What K7 billion can do
Malawi, a donor-dependent nation, still has most of its essential services free or subsidised for its citizens.
According to documents we have seen, government pays K2 670 for a 2kg bag of legume seed— which cost K 3 170 on commercial market—to allow poor farmers buy it at K500 under the Farm Input Subsidy Programme (Fisp).
Therefore, by saving K7 billion paid out in compensations, government might have subsidised legume seed for 2 621 729 poor farming families.
In Health, spokesperson Henry Chimbali said it costs $200 (K80 000) for government to put one HIV-positive person on ARVs for 12 months.
With K7 billion, government would potentially have prolonged 87 500 lives in 12 months.
In the transport sector, figures at Treasury show that it costs about $800 000 (K3.2 billion) at present K400 exchange rate, to build a kilometre of M1-like highway.
On the other hand, Roads Authority (RA) publicist Portia Kajanga said it costs K4.1 million to gravel a rural road on the minimum.
So, with K7 billion, government would be able to grave and make passable roads to a length of 1 556km. The longest distance between Malawi towns is Nsanje to Chitipa at 1 083km.
While a number of individuals may have been or will have to be rightfully paid for wrongs inflicted on them by government, some payouts are controversial.
For example, government is compensating Glens Waterways with K900 million for breach of contract.
In 2008, government terminated a 20-year long concession to run the country’s water transport system with Glens Waterways after six years of operation because, according to director of Marine Services Leston Makuzula, the concessionaire had breached the contract.
But Glens Waterways owner, business tycoon Kassam Okhai, sued government for the move, also citing breach of contract.
Glens also claimed they had purchased land meant to be developed into a port at Ngala in Nkhata Bay and other places which required compensation.

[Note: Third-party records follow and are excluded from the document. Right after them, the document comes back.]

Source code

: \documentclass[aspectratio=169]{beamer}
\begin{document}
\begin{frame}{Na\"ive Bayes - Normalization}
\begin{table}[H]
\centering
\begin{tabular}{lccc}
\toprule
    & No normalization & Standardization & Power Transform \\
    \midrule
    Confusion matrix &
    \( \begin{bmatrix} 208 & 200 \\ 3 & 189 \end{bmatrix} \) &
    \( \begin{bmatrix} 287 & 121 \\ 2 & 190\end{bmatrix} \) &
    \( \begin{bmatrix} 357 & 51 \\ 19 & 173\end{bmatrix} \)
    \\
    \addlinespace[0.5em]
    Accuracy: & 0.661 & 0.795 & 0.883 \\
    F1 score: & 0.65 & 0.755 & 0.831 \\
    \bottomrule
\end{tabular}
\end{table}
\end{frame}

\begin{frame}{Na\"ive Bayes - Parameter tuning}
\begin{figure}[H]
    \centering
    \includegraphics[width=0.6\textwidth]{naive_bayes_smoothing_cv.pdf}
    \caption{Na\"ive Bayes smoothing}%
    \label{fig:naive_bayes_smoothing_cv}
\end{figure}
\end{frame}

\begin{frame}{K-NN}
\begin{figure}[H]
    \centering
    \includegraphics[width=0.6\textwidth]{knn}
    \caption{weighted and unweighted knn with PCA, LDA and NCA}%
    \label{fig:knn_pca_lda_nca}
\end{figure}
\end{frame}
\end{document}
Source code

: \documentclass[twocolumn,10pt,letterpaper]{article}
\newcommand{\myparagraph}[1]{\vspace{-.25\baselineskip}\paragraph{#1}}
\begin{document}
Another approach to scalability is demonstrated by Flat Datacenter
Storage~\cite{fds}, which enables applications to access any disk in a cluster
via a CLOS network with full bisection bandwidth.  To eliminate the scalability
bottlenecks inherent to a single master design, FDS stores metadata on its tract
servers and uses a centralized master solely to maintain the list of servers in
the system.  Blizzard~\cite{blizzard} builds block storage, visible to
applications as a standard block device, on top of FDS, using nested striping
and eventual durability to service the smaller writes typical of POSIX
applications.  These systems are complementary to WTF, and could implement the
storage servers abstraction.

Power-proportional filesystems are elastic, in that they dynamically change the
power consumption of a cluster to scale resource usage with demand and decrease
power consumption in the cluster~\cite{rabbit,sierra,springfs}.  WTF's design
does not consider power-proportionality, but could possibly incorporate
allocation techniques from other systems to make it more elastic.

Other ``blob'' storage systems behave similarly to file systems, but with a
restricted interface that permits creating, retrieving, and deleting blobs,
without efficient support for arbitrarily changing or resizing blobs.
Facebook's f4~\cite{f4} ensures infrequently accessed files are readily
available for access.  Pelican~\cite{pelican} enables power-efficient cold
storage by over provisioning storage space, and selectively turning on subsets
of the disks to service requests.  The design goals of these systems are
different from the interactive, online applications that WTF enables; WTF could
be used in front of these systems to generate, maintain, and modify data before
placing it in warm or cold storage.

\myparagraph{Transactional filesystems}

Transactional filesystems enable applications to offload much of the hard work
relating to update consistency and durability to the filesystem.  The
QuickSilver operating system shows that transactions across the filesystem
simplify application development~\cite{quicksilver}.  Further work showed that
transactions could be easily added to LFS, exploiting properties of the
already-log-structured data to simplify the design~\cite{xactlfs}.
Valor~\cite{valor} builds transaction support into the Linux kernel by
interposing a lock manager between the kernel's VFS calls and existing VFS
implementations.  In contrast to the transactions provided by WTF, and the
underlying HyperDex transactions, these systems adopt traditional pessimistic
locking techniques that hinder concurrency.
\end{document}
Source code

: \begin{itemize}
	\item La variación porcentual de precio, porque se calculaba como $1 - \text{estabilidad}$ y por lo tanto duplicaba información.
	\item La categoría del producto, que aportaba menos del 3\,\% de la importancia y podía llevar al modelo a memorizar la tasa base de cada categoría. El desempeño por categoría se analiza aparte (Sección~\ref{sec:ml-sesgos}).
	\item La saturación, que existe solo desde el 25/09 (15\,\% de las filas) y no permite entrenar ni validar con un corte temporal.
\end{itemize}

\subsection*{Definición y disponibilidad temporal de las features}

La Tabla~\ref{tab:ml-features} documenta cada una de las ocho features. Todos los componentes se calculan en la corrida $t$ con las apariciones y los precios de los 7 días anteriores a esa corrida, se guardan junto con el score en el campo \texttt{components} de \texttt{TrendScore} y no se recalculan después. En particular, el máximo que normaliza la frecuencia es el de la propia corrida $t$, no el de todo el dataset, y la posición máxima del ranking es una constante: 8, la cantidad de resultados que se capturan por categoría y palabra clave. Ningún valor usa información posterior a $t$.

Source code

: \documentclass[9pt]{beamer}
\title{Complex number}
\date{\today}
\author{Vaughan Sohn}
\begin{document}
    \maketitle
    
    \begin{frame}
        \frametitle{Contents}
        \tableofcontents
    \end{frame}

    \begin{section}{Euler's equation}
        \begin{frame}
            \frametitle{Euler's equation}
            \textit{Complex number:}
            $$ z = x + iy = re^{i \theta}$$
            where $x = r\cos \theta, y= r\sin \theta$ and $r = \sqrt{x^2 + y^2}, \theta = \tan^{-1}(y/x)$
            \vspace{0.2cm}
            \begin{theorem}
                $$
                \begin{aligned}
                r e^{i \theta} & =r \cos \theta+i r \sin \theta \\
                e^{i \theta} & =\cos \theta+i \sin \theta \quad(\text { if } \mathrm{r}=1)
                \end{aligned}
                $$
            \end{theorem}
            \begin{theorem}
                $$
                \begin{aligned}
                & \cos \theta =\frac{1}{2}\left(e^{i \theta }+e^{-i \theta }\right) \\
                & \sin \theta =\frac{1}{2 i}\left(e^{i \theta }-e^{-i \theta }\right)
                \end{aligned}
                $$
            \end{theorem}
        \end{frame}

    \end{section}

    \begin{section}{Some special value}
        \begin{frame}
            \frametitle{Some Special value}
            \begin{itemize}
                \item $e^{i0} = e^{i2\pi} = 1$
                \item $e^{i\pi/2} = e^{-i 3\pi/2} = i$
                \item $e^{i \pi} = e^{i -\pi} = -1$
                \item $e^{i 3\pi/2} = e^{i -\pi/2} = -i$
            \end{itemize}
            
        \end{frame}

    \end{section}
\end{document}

Initially, they demanded K3 billion, which was rejected by the government’s Compensations Committee. The committee pushed the ball back to the Ministry of Justice to renegotiate, hence the K900 million.
But Makuzula thinks that the company was in more breach of contract because they had not managed to do a number of agreed items.
“In the concession, there were obligations for both parties. Key among them was the issue of maintenance of assets and investment into the subsector which was not done by the concessionaire,” he said.
“After a review, it was found that the obligations were not being met. In brief, the concessionaire was not operating according to conditions of the concession,” he added.
Glens Waterways also left debts which, in the new concession entered into with Malawi Lake Services Company, will have to be sorted out by the Malawi Government.
The water transport management concession was in March 2012 given to Malawi Lake Services Company owned by Mota Engil for a 35-year long agreement based on the similar conditions as Glens Waterways.
But Glens Waterways lawyer Mauya Msuku brushed aside any argument that the company was not performing, arguing that “at the start of the 20-year concession [in 2002], Glens found only one vessel running, but there were 10 running when government terminated the contract.”
He added that his client has made “massive investment” and “it will be surprising to hear any more arguments because to us, this is a closed matter.”
During the court hearing, government, through office of the Attorney General, brought five witnesses who all failed to prove any wrongdoing on the part of Glens, according to the lawyer.
So far, Msowoya confirmed that Glens has already been paid K350 million, leaving a remainder of K550 million.
Glens Waterways is second of the top three supposed victims of government misconduct in terms of awarded damages.
Topping the list is Deco—the company stopped from constructing the New Parliament Building when Malawi switched diplomatic ties from Taiwan to China. It was awarded about K2.9 billion.
On third position is Victoria Forex Bureau who sued for loss of business after Reserve Bank of Malawi closed down private forex businesses. They have already been paid K840 million.